PROBLEM STATEMENT: Search the listing for the word "double" and copy every line where it turns up.

GIVEN DATA:

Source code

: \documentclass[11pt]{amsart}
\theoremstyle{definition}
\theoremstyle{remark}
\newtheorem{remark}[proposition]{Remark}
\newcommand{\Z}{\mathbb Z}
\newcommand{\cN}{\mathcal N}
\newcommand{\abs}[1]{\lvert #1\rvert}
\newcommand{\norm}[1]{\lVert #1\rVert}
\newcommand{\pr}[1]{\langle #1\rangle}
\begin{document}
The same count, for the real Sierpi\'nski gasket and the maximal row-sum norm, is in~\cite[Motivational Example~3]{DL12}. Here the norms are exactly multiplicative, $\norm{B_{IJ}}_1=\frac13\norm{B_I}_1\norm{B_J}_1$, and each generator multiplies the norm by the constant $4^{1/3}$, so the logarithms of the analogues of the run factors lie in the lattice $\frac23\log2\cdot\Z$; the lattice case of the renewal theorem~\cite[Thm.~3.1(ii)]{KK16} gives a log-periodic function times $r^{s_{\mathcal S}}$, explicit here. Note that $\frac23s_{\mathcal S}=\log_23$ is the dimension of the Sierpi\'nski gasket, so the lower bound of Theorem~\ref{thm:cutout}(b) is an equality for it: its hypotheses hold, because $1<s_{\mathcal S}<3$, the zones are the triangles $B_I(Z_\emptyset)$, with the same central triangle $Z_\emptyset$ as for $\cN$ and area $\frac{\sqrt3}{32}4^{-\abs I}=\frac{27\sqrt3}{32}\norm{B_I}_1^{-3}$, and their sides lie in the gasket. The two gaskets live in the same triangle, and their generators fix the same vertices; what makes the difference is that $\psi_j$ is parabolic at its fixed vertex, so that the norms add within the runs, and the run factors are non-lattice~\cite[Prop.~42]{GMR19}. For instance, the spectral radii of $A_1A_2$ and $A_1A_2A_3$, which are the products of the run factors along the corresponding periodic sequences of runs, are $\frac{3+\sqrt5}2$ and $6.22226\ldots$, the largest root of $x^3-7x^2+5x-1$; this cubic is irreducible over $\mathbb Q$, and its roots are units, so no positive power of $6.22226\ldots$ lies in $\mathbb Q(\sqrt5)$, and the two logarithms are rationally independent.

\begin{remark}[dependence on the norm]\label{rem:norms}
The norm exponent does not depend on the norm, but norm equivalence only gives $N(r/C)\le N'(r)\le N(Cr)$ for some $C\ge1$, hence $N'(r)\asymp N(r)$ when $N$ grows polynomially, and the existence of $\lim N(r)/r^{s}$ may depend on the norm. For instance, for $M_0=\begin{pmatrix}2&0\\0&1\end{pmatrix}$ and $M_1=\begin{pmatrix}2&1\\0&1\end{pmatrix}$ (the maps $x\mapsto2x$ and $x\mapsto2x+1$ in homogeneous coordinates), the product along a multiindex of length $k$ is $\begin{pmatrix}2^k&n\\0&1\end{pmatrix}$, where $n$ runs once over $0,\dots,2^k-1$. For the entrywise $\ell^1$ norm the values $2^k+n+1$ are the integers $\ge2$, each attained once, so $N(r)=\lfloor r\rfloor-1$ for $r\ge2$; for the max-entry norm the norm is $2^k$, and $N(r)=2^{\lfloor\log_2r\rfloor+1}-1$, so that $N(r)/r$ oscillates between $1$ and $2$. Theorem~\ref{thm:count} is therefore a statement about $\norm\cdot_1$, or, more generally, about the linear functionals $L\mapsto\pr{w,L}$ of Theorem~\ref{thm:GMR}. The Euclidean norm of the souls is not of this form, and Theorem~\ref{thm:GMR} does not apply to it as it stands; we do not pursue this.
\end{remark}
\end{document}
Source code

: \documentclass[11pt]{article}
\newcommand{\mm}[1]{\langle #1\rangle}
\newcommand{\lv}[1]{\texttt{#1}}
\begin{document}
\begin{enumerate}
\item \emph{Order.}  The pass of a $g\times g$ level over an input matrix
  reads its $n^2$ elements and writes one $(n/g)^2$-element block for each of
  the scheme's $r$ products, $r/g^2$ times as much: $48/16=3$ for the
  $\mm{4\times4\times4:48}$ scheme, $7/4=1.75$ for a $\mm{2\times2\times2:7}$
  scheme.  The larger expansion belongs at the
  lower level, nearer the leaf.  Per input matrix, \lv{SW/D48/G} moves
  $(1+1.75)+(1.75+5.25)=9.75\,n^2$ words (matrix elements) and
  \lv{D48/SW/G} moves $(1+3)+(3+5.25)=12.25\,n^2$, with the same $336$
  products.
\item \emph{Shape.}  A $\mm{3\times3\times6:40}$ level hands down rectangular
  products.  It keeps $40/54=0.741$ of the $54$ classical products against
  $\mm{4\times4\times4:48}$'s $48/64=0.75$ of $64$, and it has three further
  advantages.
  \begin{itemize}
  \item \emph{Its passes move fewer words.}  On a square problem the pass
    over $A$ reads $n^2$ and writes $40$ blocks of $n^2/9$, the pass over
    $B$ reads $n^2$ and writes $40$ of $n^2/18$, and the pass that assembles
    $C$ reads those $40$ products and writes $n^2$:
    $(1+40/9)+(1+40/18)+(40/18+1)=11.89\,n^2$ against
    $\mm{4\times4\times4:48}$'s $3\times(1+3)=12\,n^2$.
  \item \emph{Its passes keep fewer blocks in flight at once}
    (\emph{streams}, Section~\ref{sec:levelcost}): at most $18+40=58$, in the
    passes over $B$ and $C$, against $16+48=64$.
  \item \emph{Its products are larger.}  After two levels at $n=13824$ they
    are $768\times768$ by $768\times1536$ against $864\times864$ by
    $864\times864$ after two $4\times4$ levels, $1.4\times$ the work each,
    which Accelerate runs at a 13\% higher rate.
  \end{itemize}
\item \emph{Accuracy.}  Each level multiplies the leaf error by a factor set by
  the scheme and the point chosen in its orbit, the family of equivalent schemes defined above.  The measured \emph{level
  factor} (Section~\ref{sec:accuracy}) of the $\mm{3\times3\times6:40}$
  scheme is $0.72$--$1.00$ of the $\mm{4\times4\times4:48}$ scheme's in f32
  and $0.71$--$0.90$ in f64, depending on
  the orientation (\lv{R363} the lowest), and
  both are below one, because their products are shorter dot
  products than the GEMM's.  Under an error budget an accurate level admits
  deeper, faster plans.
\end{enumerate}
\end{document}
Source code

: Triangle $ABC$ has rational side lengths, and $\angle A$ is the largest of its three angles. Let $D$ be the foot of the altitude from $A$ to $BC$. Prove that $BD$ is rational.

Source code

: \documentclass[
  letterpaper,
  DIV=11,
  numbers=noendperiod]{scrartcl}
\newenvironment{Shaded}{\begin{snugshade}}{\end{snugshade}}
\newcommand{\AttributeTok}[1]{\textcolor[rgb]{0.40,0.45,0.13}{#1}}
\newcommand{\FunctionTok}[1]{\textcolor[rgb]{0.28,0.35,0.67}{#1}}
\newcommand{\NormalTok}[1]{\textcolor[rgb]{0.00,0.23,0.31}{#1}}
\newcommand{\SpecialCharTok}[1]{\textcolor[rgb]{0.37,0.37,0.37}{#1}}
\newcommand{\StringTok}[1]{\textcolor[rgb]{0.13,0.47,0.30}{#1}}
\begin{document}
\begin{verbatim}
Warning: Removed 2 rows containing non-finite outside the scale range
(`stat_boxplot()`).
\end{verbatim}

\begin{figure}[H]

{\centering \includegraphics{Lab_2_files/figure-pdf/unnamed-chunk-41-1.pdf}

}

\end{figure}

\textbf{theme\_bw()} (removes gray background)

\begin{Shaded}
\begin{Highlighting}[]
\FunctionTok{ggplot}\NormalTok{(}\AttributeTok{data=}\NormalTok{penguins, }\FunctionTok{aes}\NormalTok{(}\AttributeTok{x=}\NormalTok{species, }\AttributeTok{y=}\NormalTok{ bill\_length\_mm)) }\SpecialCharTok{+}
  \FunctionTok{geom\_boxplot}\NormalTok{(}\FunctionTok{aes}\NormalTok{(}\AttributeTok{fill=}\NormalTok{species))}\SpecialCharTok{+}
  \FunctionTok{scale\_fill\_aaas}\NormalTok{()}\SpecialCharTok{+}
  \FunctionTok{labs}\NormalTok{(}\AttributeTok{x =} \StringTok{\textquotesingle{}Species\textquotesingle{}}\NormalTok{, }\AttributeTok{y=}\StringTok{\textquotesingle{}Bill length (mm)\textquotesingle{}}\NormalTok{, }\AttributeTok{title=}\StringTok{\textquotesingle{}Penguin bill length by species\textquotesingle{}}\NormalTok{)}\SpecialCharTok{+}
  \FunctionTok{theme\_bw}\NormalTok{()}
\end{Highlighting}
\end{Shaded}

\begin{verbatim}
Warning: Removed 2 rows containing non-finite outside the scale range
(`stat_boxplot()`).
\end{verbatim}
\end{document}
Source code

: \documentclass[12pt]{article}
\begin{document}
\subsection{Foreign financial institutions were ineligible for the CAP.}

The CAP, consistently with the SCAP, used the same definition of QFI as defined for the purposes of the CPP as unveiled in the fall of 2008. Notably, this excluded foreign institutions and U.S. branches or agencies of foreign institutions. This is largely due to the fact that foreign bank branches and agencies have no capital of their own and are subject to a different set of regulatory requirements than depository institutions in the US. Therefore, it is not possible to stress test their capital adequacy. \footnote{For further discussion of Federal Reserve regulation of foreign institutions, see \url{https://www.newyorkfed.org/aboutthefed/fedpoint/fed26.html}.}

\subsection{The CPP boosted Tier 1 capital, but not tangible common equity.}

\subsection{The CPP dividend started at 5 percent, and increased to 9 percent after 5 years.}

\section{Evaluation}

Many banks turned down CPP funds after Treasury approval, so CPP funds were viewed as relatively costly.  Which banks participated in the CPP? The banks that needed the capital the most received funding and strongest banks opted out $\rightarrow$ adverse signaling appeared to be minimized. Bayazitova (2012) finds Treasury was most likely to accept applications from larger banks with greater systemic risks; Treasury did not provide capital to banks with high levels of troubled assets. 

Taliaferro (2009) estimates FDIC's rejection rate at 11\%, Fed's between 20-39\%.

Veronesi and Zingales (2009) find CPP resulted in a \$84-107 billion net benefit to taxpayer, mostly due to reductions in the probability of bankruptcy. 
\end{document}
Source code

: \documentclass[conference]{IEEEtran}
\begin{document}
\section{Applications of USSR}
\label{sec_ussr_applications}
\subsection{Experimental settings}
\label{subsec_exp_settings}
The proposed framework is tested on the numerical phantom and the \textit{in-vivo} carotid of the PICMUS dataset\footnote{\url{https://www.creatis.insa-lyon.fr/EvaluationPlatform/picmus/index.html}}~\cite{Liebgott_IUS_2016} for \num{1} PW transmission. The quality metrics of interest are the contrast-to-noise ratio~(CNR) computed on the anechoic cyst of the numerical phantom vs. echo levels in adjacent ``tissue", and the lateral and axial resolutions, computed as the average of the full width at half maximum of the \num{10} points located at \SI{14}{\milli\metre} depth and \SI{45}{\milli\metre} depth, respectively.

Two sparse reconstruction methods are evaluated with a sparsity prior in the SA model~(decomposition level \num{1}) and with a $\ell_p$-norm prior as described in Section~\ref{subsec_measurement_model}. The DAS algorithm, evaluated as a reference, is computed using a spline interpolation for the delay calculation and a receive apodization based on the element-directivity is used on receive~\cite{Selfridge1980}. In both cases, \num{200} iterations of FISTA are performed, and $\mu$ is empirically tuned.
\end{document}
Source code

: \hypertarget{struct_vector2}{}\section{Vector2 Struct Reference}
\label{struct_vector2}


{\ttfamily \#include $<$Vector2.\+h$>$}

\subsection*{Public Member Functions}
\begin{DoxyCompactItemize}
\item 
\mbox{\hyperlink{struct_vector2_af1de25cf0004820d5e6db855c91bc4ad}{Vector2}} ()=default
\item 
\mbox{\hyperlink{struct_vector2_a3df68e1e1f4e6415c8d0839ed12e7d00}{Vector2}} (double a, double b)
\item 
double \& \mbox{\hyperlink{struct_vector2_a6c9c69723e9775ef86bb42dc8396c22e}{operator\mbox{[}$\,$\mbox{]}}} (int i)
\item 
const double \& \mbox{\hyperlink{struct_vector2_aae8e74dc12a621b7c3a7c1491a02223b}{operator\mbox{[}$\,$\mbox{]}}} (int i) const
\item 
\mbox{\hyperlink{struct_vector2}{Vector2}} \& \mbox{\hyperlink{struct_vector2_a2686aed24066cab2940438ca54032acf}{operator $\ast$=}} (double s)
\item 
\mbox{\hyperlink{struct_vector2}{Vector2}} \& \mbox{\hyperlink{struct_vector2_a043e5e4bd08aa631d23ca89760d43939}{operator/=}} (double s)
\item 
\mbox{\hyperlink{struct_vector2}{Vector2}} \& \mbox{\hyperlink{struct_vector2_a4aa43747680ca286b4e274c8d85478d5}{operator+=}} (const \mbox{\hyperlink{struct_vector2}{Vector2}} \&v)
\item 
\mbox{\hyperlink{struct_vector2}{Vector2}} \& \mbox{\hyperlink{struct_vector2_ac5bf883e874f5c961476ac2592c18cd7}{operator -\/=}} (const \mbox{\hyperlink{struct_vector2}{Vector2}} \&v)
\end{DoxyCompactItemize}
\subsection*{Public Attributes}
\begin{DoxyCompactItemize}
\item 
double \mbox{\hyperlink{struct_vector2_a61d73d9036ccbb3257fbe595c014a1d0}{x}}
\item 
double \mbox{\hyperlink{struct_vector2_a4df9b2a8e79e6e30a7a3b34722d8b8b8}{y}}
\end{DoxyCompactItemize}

ANSWER BELOW:
\mbox{\hyperlink{struct_vector2_a3df68e1e1f4e6415c8d0839ed12e7d00}{Vector2}} (double a, double b)
double \& \mbox{\hyperlink{struct_vector2_a6c9c69723e9775ef86bb42dc8396c22e}{operator\mbox{[}$\,$\mbox{]}}} (int i)
const double \& \mbox{\hyperlink{struct_vector2_aae8e74dc12a621b7c3a7c1491a02223b}{operator\mbox{[}$\,$\mbox{]}}} (int i) const
\mbox{\hyperlink{struct_vector2}{Vector2}} \& \mbox{\hyperlink{struct_vector2_a2686aed24066cab2940438ca54032acf}{operator $\ast$=}} (double s)
\mbox{\hyperlink{struct_vector2}{Vector2}} \& \mbox{\hyperlink{struct_vector2_a043e5e4bd08aa631d23ca89760d43939}{operator/=}} (double s)
double \mbox{\hyperlink{struct_vector2_a61d73d9036ccbb3257fbe595c014a1d0}{x}}
double \mbox{\hyperlink{struct_vector2_a4df9b2a8e79e6e30a7a3b34722d8b8b8}{y}}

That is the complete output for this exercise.